:: Exercise description ::
Each line of the data below that carries the word "print" needs to be copied.

[Saved entries]
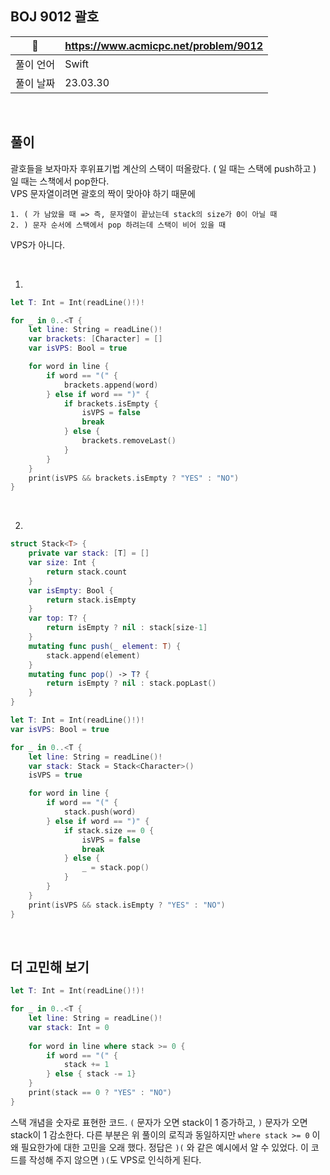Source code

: ## BOJ 9012 괄호

|🔗|https://www.acmicpc.net/problem/9012|
|---|---|
|풀이 언어|Swift|
|풀이 날짜|23.03.30|

</br>


##  풀이

괄호들을 보자마자 후위표기법 계산의 스택이 떠올랐다. ( 일 때는 스택에 push하고 ) 일 때는 스책에서 pop한다. </br> 
VPS 문자열이려면 괄호의 짝이 맞아야 하기 때문에 
```
1. ( 가 남았을 때 => 즉, 문자열이 끝났는데 stack의 size가 0이 아닐 때 
2. ) 문자 순서에 스택에서 pop 하려는데 스택이 비어 있을 때
```
VPS가 아니다. 

</br>

1. 

```Swift
let T: Int = Int(readLine()!)!

for _ in 0..<T {
    let line: String = readLine()!
    var brackets: [Character] = []
    var isVPS: Bool = true

    for word in line {
        if word == "(" {
            brackets.append(word)
        } else if word == ")" {
            if brackets.isEmpty {
                isVPS = false
                break
            } else {
                brackets.removeLast()
            }
        }
    }
    print(isVPS && brackets.isEmpty ? "YES" : "NO")
}
```

</br>

2. 

```Swift
struct Stack<T> {
    private var stack: [T] = []
    var size: Int {
        return stack.count
    }
    var isEmpty: Bool {
        return stack.isEmpty
    }
    var top: T? {
        return isEmpty ? nil : stack[size-1]
    }
    mutating func push(_ element: T) {
        stack.append(element)
    }
    mutating func pop() -> T? {
        return isEmpty ? nil : stack.popLast()
    }
}

let T: Int = Int(readLine()!)!
var isVPS: Bool = true

for _ in 0..<T {
    let line: String = readLine()!
    var stack: Stack = Stack<Character>()
    isVPS = true

    for word in line {
        if word == "(" {
            stack.push(word)
        } else if word == ")" {
            if stack.size == 0 {
                isVPS = false
                break
            } else {
                _ = stack.pop()
            }
        }
    }
    print(isVPS && stack.isEmpty ? "YES" : "NO")
}
```

</br>

## 더 고민해 보기

```Swift
let T: Int = Int(readLine()!)!

for _ in 0..<T {
    let line: String = readLine()!
    var stack: Int = 0
    
    for word in line where stack >= 0 {
        if word == "(" {
            stack += 1
        } else { stack -= 1}
    }
    print(stack == 0 ? "YES" : "NO")
}
```

스택 개념을 숫자로 표현한 코드. `(` 문자가 오면 stack이 1 증가하고, `)` 문자가 오면 stack이 1 감소한다. 다른 부분은 위 풀이의 로직과 동일하지만 `where stack >= 0` 이 왜 필요한가에 대한 고민을 오래 했다. 정답은 `)(` 와 같은 예시에서 알 수 있었다. 이 코드를 작성해 주지 않으면 `)(`도 VPS로 인식하게 된다.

:: Response box ::
    print(isVPS && brackets.isEmpty ? "YES" : "NO")
    print(isVPS && stack.isEmpty ? "YES" : "NO")
    print(stack == 0 ? "YES" : "NO")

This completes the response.